To exploit this, an attacker would need an open redirect or similar vulnerability on the target domain to redirect the client to a malicious domain. The attacker would receive the digest authentication response, which contains a hashed form of the user's credentials.

However, the attacker only obtains the digest, not the plaintext password, unless weak cryptography is used or the user reuses passwords. The vulnerability was fixed in aiohttp version 3.14.1 by scoping credentials to the origin of the first request and preventing digest responses from being sent to different origins unless explicitly allowed.

Impact Analysis

This vulnerability can lead to the leakage of HTTP Digest authentication credentials if an attacker can exploit an open redirect or similar issue on the target domain.

If exploited, an attacker could capture the digest response, potentially allowing them to impersonate the user if weak cryptography or password reuse is involved.

The impact is considered low severity because the attacker does not directly obtain plaintext passwords and must rely on additional weaknesses to fully compromise credentials.

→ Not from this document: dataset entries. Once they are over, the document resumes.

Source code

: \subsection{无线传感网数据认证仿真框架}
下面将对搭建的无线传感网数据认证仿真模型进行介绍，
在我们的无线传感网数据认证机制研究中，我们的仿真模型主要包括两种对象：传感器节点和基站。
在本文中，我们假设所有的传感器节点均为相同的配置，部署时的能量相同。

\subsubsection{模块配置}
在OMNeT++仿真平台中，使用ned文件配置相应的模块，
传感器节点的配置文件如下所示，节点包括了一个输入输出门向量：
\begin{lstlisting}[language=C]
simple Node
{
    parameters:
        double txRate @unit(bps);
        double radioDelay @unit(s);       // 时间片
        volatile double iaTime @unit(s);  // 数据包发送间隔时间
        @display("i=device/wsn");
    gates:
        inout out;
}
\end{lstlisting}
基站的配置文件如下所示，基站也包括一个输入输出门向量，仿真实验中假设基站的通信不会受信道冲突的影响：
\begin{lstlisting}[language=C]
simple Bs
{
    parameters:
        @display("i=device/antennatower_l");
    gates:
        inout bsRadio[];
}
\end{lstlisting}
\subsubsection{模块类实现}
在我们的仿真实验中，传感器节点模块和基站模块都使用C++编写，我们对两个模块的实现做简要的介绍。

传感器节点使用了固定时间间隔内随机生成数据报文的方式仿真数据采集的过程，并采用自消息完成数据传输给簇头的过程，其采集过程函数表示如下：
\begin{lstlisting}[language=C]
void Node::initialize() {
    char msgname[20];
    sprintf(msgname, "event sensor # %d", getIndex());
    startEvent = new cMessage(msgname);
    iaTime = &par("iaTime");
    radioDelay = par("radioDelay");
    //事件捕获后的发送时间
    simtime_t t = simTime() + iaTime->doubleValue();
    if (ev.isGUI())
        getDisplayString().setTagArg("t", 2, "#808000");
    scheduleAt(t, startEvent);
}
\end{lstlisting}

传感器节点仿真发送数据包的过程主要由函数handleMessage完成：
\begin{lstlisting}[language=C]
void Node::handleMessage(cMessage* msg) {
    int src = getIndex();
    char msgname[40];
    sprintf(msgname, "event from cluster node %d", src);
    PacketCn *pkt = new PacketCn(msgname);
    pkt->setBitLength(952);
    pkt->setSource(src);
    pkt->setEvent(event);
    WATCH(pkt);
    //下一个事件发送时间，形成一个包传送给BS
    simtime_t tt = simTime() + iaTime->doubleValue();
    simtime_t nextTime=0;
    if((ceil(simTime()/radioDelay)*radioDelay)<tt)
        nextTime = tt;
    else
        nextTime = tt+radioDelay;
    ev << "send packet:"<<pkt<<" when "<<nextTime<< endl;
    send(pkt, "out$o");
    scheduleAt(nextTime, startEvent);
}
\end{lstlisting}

Users can mitigate the risk by upgrading to aiohttp version 3.14.1 or later, which fixes the issue, or by disabling automatic following of redirects.

Detection Guidance

This vulnerability involves DigestAuthMiddleware in aiohttp sending authentication credentials in response to cross-origin redirect challenges. Detection would involve monitoring HTTP Digest authentication responses that occur after cross-origin redirects.

To detect this on your network or system, you can capture and analyze HTTP traffic to identify Digest authentication headers being sent following redirects to different origins.

For example, using command-line tools like tcpdump or Wireshark to capture HTTP traffic and then filtering for Digest authentication headers after redirects could help detect this behavior.

  • Use tcpdump to capture HTTP traffic: tcpdump -i <interface> -w capture.pcap port 80 or port 443
  • Analyze the capture with Wireshark, filtering for HTTP Digest authentication headers and HTTP 3xx redirect responses.
  • Alternatively, use curl with verbose output to manually test endpoints for cross-origin redirects and observe if Digest authentication headers are sent: curl -v --location <URL>
Mitigation Strategies

The primary mitigation is to upgrade aiohttp to version 3.14.1 or later, where the vulnerability is fixed by scoping DigestAuthMiddleware credentials to the origin of the first request.

As a workaround before upgrading, you can disable following redirects in aiohttp clients by setting follow_redirects to false, preventing the middleware from sending credentials after cross-origin redirects.

Additionally, review your application and server configurations to avoid open redirect vulnerabilities that could be exploited in conjunction with this issue.

Compliance Impact

This vulnerability involves the potential leakage of HTTP Digest authentication credentials during cross-origin redirects, which could expose user credentials if exploited.

Such credential leakage could pose risks to data confidentiality and user privacy, which are key concerns in compliance with standards like GDPR and HIPAA.

However, the vulnerability requires an open redirect or similar issue on the target domain to be exploitable, and the attacker only obtains the digest, not plaintext passwords, unless weak cryptography or password reuse is involved.

The issue is fixed in aiohttp version 3.14.1 by scoping credentials to the origin of the first request, preventing unauthorized credential exposure across origins.

Therefore, if unpatched, this vulnerability could increase the risk of unauthorized access to user credentials, potentially impacting compliance with data protection regulations that require safeguarding user authentication data.